Given the material below, return only the lines starting at the line with "3. void printBingoGrid()" and ending at the line with "- 승패가 날 때까지 무한반복 한다.", exactly as they appear.

Start of Block

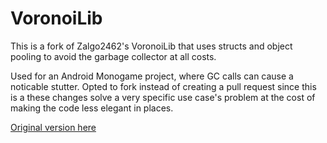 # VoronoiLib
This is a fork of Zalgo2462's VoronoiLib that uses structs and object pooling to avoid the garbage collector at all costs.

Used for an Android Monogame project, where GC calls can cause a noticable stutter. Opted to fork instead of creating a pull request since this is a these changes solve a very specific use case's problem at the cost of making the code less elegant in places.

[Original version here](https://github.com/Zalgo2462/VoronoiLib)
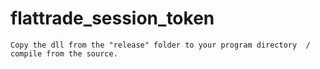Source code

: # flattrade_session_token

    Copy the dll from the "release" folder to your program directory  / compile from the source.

End of Block
Start of Block

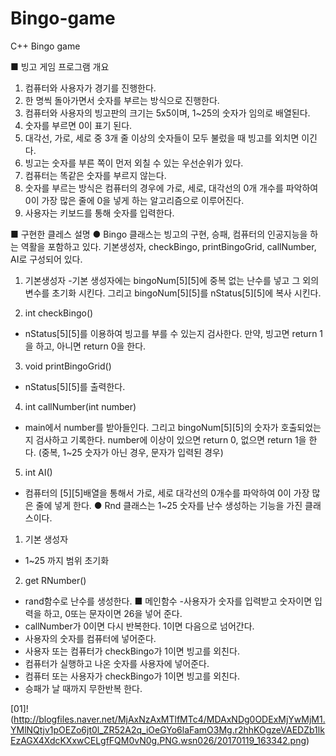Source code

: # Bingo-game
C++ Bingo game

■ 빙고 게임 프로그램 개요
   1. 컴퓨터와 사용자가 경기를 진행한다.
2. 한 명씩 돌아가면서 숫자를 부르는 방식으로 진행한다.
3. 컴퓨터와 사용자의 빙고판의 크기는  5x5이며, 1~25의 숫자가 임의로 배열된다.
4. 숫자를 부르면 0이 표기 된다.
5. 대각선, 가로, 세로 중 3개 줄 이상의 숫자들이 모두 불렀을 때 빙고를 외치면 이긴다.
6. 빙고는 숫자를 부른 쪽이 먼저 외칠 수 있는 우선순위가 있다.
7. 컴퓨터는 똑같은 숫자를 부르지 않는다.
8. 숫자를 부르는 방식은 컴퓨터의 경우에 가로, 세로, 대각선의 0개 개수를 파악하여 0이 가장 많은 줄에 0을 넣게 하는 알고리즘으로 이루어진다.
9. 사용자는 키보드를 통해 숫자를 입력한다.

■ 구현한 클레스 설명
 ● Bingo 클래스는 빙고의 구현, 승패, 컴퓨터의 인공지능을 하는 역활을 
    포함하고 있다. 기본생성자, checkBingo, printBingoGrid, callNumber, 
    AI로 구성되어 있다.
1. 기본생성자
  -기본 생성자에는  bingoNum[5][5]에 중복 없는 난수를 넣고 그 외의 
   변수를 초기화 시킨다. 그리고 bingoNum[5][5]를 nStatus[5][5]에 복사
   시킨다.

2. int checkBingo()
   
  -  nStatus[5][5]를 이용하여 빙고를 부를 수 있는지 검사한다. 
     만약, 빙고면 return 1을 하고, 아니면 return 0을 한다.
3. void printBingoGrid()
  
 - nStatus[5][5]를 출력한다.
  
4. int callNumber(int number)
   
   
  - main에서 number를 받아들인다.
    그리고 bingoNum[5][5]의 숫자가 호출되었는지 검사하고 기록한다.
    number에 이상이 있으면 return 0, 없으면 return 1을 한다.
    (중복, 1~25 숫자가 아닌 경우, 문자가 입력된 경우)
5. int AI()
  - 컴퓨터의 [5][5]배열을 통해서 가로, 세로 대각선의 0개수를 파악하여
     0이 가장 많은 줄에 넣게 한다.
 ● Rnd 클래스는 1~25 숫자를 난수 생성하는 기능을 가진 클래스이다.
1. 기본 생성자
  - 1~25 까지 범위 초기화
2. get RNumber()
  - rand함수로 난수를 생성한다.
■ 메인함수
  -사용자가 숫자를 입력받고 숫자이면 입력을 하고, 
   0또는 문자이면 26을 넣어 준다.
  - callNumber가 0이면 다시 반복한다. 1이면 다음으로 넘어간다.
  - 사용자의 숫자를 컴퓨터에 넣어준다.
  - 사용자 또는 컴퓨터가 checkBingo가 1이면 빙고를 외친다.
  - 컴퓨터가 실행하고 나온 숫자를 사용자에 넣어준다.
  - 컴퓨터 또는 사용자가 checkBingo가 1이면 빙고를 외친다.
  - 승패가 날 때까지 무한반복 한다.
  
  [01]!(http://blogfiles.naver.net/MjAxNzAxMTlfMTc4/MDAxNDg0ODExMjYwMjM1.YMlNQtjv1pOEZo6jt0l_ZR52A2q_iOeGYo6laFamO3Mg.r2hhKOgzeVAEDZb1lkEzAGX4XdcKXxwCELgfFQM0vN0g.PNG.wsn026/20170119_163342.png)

End of Block
Start of Block

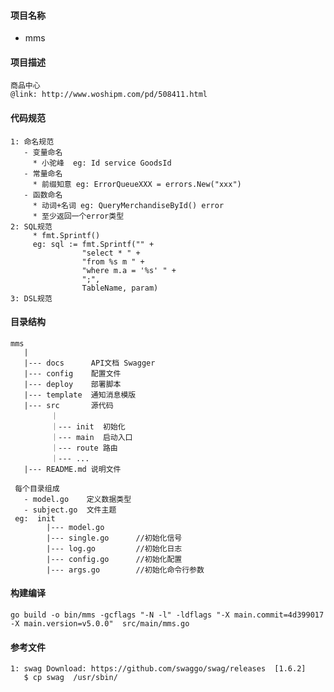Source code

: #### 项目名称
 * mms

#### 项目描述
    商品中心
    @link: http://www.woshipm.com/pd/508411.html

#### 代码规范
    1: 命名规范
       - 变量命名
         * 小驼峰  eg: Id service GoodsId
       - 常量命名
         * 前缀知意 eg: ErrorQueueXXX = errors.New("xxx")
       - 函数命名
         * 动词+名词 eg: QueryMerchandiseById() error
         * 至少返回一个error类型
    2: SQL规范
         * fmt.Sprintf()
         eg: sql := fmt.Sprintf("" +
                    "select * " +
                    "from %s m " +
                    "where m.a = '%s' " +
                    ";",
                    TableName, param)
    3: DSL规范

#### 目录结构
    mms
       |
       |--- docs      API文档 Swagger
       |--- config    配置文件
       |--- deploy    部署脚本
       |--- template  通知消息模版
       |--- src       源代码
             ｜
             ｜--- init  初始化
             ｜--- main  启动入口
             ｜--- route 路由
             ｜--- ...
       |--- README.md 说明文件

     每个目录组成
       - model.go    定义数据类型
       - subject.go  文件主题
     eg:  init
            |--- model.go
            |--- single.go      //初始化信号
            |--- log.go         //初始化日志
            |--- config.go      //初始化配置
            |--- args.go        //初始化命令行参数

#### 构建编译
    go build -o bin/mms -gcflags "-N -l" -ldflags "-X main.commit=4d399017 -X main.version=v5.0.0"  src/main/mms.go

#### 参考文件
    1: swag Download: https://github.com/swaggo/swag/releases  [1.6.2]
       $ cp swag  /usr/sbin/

End of Block

_Problem solution_:
3. void printBingoGrid()
  
 - nStatus[5][5]를 출력한다.
  
4. int callNumber(int number)
   
   
  - main에서 number를 받아들인다.
    그리고 bingoNum[5][5]의 숫자가 호출되었는지 검사하고 기록한다.
    number에 이상이 있으면 return 0, 없으면 return 1을 한다.
    (중복, 1~25 숫자가 아닌 경우, 문자가 입력된 경우)
5. int AI()
  - 컴퓨터의 [5][5]배열을 통해서 가로, 세로 대각선의 0개수를 파악하여
     0이 가장 많은 줄에 넣게 한다.
 ● Rnd 클래스는 1~25 숫자를 난수 생성하는 기능을 가진 클래스이다.
1. 기본 생성자
  - 1~25 까지 범위 초기화
2. get RNumber()
  - rand함수로 난수를 생성한다.
■ 메인함수
  -사용자가 숫자를 입력받고 숫자이면 입력을 하고, 
   0또는 문자이면 26을 넣어 준다.
  - callNumber가 0이면 다시 반복한다. 1이면 다음으로 넘어간다.
  - 사용자의 숫자를 컴퓨터에 넣어준다.
  - 사용자 또는 컴퓨터가 checkBingo가 1이면 빙고를 외친다.
  - 컴퓨터가 실행하고 나온 숫자를 사용자에 넣어준다.
  - 컴퓨터 또는 사용자가 checkBingo가 1이면 빙고를 외친다.
  - 승패가 날 때까지 무한반복 한다.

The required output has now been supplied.